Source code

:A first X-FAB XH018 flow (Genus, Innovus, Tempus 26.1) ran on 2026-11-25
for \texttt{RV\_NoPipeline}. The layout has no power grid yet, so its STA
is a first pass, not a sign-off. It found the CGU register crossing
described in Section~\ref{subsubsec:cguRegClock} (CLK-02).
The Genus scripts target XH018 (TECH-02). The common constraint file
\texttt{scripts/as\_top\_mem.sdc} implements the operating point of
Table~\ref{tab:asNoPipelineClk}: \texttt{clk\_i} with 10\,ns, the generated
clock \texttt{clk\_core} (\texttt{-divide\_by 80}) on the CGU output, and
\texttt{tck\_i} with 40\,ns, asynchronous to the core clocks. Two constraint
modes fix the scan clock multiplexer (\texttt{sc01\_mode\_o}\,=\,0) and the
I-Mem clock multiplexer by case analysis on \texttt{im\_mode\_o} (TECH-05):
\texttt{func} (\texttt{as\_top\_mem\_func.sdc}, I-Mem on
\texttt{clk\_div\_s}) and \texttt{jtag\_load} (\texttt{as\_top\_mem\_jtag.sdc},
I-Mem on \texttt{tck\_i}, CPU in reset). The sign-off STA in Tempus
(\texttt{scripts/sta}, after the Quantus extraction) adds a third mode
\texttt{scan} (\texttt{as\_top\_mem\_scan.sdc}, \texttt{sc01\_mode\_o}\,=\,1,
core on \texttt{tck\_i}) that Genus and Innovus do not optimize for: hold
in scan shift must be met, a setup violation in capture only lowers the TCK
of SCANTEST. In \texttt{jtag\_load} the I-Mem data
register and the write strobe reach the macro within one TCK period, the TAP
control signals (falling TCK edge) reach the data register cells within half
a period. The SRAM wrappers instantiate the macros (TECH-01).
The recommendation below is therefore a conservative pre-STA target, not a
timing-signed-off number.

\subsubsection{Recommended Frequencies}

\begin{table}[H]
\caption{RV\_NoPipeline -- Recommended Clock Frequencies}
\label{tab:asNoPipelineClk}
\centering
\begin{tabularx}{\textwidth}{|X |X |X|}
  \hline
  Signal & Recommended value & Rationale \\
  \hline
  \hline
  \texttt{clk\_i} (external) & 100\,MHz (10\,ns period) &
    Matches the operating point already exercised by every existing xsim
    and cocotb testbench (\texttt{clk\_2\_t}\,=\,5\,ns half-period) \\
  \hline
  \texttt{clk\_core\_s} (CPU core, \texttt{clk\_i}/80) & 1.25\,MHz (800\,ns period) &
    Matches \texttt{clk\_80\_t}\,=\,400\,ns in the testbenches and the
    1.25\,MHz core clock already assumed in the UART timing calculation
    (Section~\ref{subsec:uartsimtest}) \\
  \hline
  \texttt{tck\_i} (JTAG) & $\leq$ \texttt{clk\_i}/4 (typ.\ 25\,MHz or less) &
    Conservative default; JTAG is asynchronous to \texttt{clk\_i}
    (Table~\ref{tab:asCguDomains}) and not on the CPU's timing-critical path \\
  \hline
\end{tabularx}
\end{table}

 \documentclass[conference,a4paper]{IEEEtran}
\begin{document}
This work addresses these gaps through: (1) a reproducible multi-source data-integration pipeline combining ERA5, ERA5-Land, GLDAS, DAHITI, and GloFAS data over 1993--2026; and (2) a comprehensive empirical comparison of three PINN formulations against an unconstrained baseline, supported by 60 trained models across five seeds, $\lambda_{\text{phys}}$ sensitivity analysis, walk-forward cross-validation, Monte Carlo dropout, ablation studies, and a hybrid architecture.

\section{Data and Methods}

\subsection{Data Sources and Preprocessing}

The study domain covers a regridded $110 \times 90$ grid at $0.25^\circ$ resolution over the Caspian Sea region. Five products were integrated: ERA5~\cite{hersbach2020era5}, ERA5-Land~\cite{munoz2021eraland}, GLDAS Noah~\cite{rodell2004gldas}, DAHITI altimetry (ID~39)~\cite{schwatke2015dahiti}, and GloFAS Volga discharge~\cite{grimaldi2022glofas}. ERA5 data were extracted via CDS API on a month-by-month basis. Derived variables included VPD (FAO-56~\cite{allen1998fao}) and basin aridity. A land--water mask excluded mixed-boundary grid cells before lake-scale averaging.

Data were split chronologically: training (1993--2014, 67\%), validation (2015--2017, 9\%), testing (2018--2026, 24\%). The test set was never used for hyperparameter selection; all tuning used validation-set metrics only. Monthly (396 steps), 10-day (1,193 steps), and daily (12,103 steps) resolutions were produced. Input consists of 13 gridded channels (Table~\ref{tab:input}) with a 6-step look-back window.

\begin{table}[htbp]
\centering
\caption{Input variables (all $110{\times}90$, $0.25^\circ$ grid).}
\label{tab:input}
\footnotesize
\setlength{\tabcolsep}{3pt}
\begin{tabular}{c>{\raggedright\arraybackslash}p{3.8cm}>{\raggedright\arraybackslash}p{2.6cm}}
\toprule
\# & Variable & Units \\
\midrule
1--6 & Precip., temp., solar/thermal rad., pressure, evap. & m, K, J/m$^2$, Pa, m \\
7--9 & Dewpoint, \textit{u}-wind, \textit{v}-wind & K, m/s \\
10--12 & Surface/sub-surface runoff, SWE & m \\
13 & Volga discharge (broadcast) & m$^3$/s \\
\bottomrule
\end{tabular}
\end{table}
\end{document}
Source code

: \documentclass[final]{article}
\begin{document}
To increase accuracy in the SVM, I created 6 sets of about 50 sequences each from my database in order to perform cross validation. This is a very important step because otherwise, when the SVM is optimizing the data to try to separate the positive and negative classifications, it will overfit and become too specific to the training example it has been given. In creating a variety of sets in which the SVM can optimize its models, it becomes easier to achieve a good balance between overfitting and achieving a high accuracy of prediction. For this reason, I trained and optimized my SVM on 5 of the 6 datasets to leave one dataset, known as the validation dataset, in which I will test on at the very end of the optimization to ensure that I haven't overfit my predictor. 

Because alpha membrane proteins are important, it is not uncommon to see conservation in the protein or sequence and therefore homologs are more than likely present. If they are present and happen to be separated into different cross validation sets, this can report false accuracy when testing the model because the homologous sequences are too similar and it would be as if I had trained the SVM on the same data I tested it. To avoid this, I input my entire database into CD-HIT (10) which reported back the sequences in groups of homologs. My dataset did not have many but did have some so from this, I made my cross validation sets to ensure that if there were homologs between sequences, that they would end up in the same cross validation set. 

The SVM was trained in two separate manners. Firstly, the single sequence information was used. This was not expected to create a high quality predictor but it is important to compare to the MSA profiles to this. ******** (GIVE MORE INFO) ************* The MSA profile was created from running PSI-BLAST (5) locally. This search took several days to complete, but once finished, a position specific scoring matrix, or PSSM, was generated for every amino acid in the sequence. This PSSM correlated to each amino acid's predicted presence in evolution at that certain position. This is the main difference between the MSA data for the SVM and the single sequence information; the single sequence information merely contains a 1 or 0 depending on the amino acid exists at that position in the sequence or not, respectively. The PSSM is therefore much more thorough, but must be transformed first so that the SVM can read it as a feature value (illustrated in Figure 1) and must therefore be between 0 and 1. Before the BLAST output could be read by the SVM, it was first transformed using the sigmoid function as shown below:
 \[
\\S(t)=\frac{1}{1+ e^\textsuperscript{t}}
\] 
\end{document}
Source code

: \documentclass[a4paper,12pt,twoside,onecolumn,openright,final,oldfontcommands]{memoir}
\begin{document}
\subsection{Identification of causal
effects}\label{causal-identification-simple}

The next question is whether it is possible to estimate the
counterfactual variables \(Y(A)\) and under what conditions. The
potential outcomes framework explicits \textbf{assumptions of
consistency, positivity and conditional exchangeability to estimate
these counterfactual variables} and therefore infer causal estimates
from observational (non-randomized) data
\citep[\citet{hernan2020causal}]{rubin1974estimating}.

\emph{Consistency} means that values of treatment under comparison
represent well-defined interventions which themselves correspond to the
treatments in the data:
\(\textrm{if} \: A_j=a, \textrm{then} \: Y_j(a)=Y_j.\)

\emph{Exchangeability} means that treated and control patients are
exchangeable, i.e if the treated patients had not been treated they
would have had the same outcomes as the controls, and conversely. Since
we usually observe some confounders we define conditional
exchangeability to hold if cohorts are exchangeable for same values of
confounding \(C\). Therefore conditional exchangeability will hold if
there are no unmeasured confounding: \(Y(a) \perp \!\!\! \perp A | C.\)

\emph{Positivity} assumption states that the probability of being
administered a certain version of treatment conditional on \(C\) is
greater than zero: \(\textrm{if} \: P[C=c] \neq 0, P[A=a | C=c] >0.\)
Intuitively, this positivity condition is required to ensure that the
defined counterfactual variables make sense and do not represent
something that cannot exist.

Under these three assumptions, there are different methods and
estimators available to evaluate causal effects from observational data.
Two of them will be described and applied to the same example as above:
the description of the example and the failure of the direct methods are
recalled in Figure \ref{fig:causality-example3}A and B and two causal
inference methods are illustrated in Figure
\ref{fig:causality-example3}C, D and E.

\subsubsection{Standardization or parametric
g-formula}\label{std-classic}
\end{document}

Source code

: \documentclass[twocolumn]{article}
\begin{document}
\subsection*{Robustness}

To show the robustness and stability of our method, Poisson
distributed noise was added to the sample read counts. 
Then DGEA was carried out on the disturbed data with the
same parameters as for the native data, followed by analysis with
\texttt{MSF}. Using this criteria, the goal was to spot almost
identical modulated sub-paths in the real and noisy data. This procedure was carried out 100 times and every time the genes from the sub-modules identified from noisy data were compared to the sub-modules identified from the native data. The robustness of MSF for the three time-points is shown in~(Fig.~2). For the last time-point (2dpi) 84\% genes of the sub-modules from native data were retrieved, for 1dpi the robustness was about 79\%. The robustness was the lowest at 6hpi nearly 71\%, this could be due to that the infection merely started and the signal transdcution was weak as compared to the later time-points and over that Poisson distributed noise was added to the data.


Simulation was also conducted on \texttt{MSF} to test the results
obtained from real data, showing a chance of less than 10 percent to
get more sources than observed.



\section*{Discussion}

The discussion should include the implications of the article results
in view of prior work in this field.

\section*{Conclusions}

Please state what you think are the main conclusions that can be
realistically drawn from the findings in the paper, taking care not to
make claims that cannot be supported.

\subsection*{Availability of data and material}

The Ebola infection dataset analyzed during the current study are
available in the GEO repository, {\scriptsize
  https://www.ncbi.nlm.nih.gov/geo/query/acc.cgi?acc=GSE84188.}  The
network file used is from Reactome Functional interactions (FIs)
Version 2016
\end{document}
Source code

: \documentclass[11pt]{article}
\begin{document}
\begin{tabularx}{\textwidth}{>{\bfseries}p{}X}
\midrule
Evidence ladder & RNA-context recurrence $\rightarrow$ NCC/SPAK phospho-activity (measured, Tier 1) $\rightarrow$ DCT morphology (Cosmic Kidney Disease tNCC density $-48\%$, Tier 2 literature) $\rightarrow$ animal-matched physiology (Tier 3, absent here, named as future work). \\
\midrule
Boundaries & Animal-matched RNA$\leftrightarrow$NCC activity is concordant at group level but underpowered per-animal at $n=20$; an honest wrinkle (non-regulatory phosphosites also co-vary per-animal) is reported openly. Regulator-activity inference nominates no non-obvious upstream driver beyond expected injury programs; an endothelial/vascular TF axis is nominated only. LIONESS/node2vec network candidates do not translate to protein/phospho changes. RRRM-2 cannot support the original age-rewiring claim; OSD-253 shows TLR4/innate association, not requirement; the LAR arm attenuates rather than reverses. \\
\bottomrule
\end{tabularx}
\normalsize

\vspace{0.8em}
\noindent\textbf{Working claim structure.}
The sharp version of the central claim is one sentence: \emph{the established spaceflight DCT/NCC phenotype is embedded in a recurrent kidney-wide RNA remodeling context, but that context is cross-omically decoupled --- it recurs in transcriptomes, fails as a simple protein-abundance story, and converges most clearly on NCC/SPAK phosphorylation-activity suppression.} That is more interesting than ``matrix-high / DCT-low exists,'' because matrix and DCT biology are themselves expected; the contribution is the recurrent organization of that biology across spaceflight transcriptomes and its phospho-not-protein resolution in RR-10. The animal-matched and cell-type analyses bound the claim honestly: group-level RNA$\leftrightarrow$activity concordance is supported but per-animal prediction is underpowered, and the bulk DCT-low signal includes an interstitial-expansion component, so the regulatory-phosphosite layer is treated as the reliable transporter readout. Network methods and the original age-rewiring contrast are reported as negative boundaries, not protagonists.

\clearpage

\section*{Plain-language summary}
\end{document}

* **Brief**
Would you please write out, exactly and with no other lines, the stretch of the listing above from the line containing "register and the" through the line containing "testbenches and the"?

* **Solution to this exercise**
register and the write strobe reach the macro within one TCK period, the TAP
control signals (falling TCK edge) reach the data register cells within half
a period. The SRAM wrappers instantiate the macros (TECH-01).
The recommendation below is therefore a conservative pre-STA target, not a
timing-signed-off number.

\subsubsection{Recommended Frequencies}

\begin{table}[H]
\caption{RV\_NoPipeline -- Recommended Clock Frequencies}
\label{tab:asNoPipelineClk}
\centering
\begin{tabularx}{\textwidth}{|X |X |X|}
  \hline
  Signal & Recommended value & Rationale \\
  \hline
  \hline
  \texttt{clk\_i} (external) & 100\,MHz (10\,ns period) &
    Matches the operating point already exercised by every existing xsim
    and cocotb testbench (\texttt{clk\_2\_t}\,=\,5\,ns half-period) \\
  \hline
  \texttt{clk\_core\_s} (CPU core, \texttt{clk\_i}/80) & 1.25\,MHz (800\,ns period) &
    Matches \texttt{clk\_80\_t}\,=\,400\,ns in the testbenches and the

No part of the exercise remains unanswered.